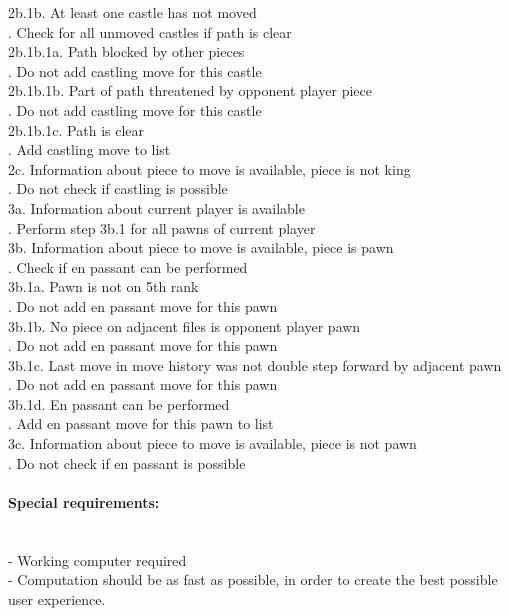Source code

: \documentclass{article}
\begin{document}
\indent\indent2b.1b. At least one castle has not moved\\
\indent\indent{}. Check for all unmoved castles if path is clear\\
\indent\indent\indent\indent2b.1b.1a. Path blocked by other pieces\\
\indent\indent\indent\indent{}. Do not add castling move for this castle\\
\indent\indent\indent\indent2b.1b.1b. Part of path threatened by opponent player piece\\
\indent\indent\indent\indent{}. Do not add castling move for this castle\\
\indent\indent\indent\indent2b.1b.1c. Path is clear\\
\indent\indent\indent\indent{}. Add castling move to list\\
2c. Information about piece to move is available, piece is not king\\
. Do not check if castling is possible\\
3a. Information about current player is available\\
. Perform step 3b.1 for all pawns of current player\\
3b. Information about piece to move is available, piece is pawn\\
. Check if en passant can be performed\\
\indent\indent3b.1a. Pawn is not on 5th rank\\
\indent\indent{}. Do not add en passant move for this pawn\\
\indent\indent3b.1b. No piece on adjacent files is opponent player pawn\\
\indent\indent{}. Do not add en passant move for this pawn\\
\indent\indent3b.1c. Last move in move history was not double step forward by adjacent pawn\\
\indent\indent{}. Do not add en passant move for this pawn\\
\indent\indent3b.1d. En passant can be performed\\
\indent\indent{}. Add en passant move for this pawn to list\\
3c. Information about piece to move is available, piece is not pawn\\
. Do not check if en passant is possible

\paragraph{Special requirements:}\mbox{}\\
- Working computer required\\
- Computation should be as fast as possible, in order to create the best possible user experience.
\end{document}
━━━━━━━━━━━━━━━━━━━━
_Assignment:_ Give back exactly the lines from the one with "3c. Information about" through the final line of the material, both ends included, and no others.

_Exercise solution:_
3c. Information about piece to move is available, piece is not pawn\\
. Do not check if en passant is possible

\paragraph{Special requirements:}\mbox{}\\
- Working computer required\\
- Computation should be as fast as possible, in order to create the best possible user experience.
\end{document}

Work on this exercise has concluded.